(DATASET CONTENT begins)
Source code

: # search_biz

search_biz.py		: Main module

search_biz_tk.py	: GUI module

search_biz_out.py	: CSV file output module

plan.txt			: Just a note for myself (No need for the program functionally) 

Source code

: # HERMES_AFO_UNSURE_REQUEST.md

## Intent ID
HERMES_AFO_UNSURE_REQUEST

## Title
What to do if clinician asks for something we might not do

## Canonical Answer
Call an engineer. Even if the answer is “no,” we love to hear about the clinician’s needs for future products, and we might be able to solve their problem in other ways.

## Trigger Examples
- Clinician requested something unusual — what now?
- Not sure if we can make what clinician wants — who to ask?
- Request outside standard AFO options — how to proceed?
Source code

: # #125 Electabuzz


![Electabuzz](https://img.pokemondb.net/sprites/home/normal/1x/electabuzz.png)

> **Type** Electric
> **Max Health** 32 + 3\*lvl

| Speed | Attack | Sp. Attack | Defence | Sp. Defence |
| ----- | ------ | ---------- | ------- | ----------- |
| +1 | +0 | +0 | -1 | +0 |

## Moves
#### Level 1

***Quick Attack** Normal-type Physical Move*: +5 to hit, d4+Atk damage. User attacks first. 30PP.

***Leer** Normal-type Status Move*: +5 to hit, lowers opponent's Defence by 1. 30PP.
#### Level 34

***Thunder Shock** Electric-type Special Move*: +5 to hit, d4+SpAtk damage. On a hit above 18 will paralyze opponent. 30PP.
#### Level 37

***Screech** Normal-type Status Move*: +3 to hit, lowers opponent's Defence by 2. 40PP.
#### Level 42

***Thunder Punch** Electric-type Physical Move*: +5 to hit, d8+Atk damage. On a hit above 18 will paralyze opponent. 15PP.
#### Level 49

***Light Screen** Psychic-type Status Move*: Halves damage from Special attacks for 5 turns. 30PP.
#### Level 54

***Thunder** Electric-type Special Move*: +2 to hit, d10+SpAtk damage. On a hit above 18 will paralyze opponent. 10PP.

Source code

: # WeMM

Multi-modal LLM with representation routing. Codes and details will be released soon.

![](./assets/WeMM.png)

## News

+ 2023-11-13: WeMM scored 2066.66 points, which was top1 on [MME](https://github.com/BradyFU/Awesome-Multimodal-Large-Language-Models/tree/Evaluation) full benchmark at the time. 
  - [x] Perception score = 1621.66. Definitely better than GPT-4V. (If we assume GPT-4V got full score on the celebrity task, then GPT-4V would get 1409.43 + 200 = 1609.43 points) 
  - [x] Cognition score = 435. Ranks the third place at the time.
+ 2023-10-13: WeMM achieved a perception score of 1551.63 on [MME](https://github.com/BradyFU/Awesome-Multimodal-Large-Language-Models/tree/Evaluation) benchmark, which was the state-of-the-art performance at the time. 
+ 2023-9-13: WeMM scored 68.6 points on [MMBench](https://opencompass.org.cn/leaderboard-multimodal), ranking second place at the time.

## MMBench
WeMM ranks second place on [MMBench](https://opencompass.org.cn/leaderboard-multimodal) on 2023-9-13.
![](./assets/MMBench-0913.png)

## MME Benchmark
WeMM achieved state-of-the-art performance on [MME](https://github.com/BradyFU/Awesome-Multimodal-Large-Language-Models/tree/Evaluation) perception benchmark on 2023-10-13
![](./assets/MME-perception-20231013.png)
(DATASET CONTENT ends)
• _PROBLEM DESCRIPTION_: A verbatim copy of all the entries is the expected result.

• _SOLUTION_:
Source code

: # search_biz

search_biz.py		: Main module

search_biz_tk.py	: GUI module

search_biz_out.py	: CSV file output module

plan.txt			: Just a note for myself (No need for the program functionally) 

Source code

: # HERMES_AFO_UNSURE_REQUEST.md

## Intent ID
HERMES_AFO_UNSURE_REQUEST

## Title
What to do if clinician asks for something we might not do

## Canonical Answer
Call an engineer. Even if the answer is “no,” we love to hear about the clinician’s needs for future products, and we might be able to solve their problem in other ways.

## Trigger Examples
- Clinician requested something unusual — what now?
- Not sure if we can make what clinician wants — who to ask?
- Request outside standard AFO options — how to proceed?
Source code

: # #125 Electabuzz


![Electabuzz](https://img.pokemondb.net/sprites/home/normal/1x/electabuzz.png)

> **Type** Electric
> **Max Health** 32 + 3\*lvl

| Speed | Attack | Sp. Attack | Defence | Sp. Defence |
| ----- | ------ | ---------- | ------- | ----------- |
| +1 | +0 | +0 | -1 | +0 |

## Moves
#### Level 1

***Quick Attack** Normal-type Physical Move*: +5 to hit, d4+Atk damage. User attacks first. 30PP.

***Leer** Normal-type Status Move*: +5 to hit, lowers opponent's Defence by 1. 30PP.
#### Level 34

***Thunder Shock** Electric-type Special Move*: +5 to hit, d4+SpAtk damage. On a hit above 18 will paralyze opponent. 30PP.
#### Level 37

***Screech** Normal-type Status Move*: +3 to hit, lowers opponent's Defence by 2. 40PP.
#### Level 42

***Thunder Punch** Electric-type Physical Move*: +5 to hit, d8+Atk damage. On a hit above 18 will paralyze opponent. 15PP.
#### Level 49

***Light Screen** Psychic-type Status Move*: Halves damage from Special attacks for 5 turns. 30PP.
#### Level 54

***Thunder** Electric-type Special Move*: +2 to hit, d10+SpAtk damage. On a hit above 18 will paralyze opponent. 10PP.

Source code

: # WeMM

Multi-modal LLM with representation routing. Codes and details will be released soon.

![](./assets/WeMM.png)

## News

+ 2023-11-13: WeMM scored 2066.66 points, which was top1 on [MME](https://github.com/BradyFU/Awesome-Multimodal-Large-Language-Models/tree/Evaluation) full benchmark at the time. 
  - [x] Perception score = 1621.66. Definitely better than GPT-4V. (If we assume GPT-4V got full score on the celebrity task, then GPT-4V would get 1409.43 + 200 = 1609.43 points) 
  - [x] Cognition score = 435. Ranks the third place at the time.
+ 2023-10-13: WeMM achieved a perception score of 1551.63 on [MME](https://github.com/BradyFU/Awesome-Multimodal-Large-Language-Models/tree/Evaluation) benchmark, which was the state-of-the-art performance at the time. 
+ 2023-9-13: WeMM scored 68.6 points on [MMBench](https://opencompass.org.cn/leaderboard-multimodal), ranking second place at the time.

## MMBench
WeMM ranks second place on [MMBench](https://opencompass.org.cn/leaderboard-multimodal) on 2023-9-13.
![](./assets/MMBench-0913.png)

## MME Benchmark
WeMM achieved state-of-the-art performance on [MME](https://github.com/BradyFU/Awesome-Multimodal-Large-Language-Models/tree/Evaluation) perception benchmark on 2023-10-13
![](./assets/MME-perception-20231013.png)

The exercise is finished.